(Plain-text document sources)
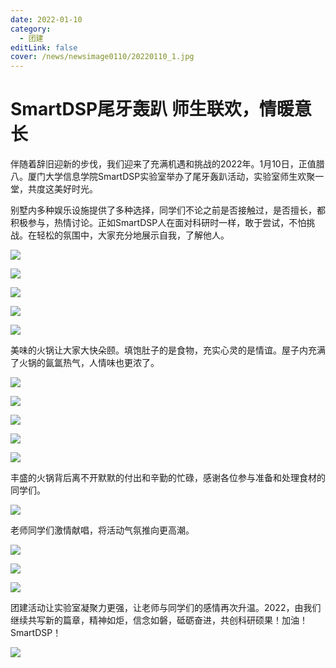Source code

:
 ```yaml
---
date: 2022-01-10
category:
  - 团建
editLink: false
cover: /news/newsimage0110/20220110_1.jpg
---
```



# SmartDSP尾牙轰趴 师生联欢，情暖意长

伴随着辞旧迎新的步伐，我们迎来了充满机遇和挑战的2022年。1月10日，正值腊八。厦门大学信息学院SmartDSP实验室举办了尾牙轰趴活动，实验室师生欢聚一堂，共度这美好时光。


<!-- more -->


别墅内多种娱乐设施提供了多种选择，同学们不论之前是否接触过，是否擅长，都积极参与，热情讨论。正如SmartDSP人在面对科研时一样，敢于尝试，不怕挑战。在轻松的氛围中，大家充分地展示自我，了解他人。



![](/news/newsimage0110/20220110_1.jpg)



![](/news/newsimage0110/20220110_2.jpg)



![](/news/newsimage0110/20220110_3.jpg)



![](/news/newsimage0110/20220110_4.jpg)



![](/news/newsimage0110/20220110_5.jpg)



美味的火锅让大家大快朵颐。填饱肚子的是食物，充实心灵的是情谊。屋子内充满了火锅的氤氲热气，人情味也更浓了。



![](/news/newsimage0110/20220110_6.jpg)



![](/news/newsimage0110/20220110_7.jpg)



![](/news/newsimage0110/20220110_8.jpg)



![](/news/newsimage0110/20220110_9.jpg)



![](/news/newsimage0110/20220110_10.jpg)



丰盛的火锅背后离不开默默的付出和辛勤的忙碌，感谢各位参与准备和处理食材的同学们。



![](/news/newsimage0110/20220110_11.jpg)



老师同学们激情献唱，将活动气氛推向更高潮。



![](/news/newsimage0110/20220110_12.jpg)



![](/news/newsimage0110/20220110_13.jpg)



![](/news/newsimage0110/20220110_14.jpg)



团建活动让实验室凝聚力更强，让老师与同学们的感情再次升温。2022，由我们继续共写新的篇章，精神如炬，信念如磐，砥砺奋进，共创科研硕果！加油！SmartDSP！



![](/news/newsimage0110/20220110_15.jpg)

◆ **INSTRUCTIONS TO FOLLOW**: Go through the data above and transcribe it in full, omitting any image.

◆ **SOLUTION BELOW**:
Source code

:
 ```yaml
---
date: 2022-01-10
category:
  - 团建
editLink: false
cover: /news/newsimage0110/20220110_1.jpg
---
```



# SmartDSP尾牙轰趴 师生联欢，情暖意长

伴随着辞旧迎新的步伐，我们迎来了充满机遇和挑战的2022年。1月10日，正值腊八。厦门大学信息学院SmartDSP实验室举办了尾牙轰趴活动，实验室师生欢聚一堂，共度这美好时光。


<!-- more -->


别墅内多种娱乐设施提供了多种选择，同学们不论之前是否接触过，是否擅长，都积极参与，热情讨论。正如SmartDSP人在面对科研时一样，敢于尝试，不怕挑战。在轻松的氛围中，大家充分地展示自我，了解他人。



![](/news/newsimage0110/20220110_1.jpg)



![](/news/newsimage0110/20220110_2.jpg)



![](/news/newsimage0110/20220110_3.jpg)



![](/news/newsimage0110/20220110_4.jpg)



![](/news/newsimage0110/20220110_5.jpg)



美味的火锅让大家大快朵颐。填饱肚子的是食物，充实心灵的是情谊。屋子内充满了火锅的氤氲热气，人情味也更浓了。



![](/news/newsimage0110/20220110_6.jpg)



![](/news/newsimage0110/20220110_7.jpg)



![](/news/newsimage0110/20220110_8.jpg)



![](/news/newsimage0110/20220110_9.jpg)



![](/news/newsimage0110/20220110_10.jpg)



丰盛的火锅背后离不开默默的付出和辛勤的忙碌，感谢各位参与准备和处理食材的同学们。



![](/news/newsimage0110/20220110_11.jpg)



老师同学们激情献唱，将活动气氛推向更高潮。



![](/news/newsimage0110/20220110_12.jpg)



![](/news/newsimage0110/20220110_13.jpg)



![](/news/newsimage0110/20220110_14.jpg)



团建活动让实验室凝聚力更强，让老师与同学们的感情再次升温。2022，由我们继续共写新的篇章，精神如炬，信念如磐，砥砺奋进，共创科研硕果！加油！SmartDSP！



![](/news/newsimage0110/20220110_15.jpg)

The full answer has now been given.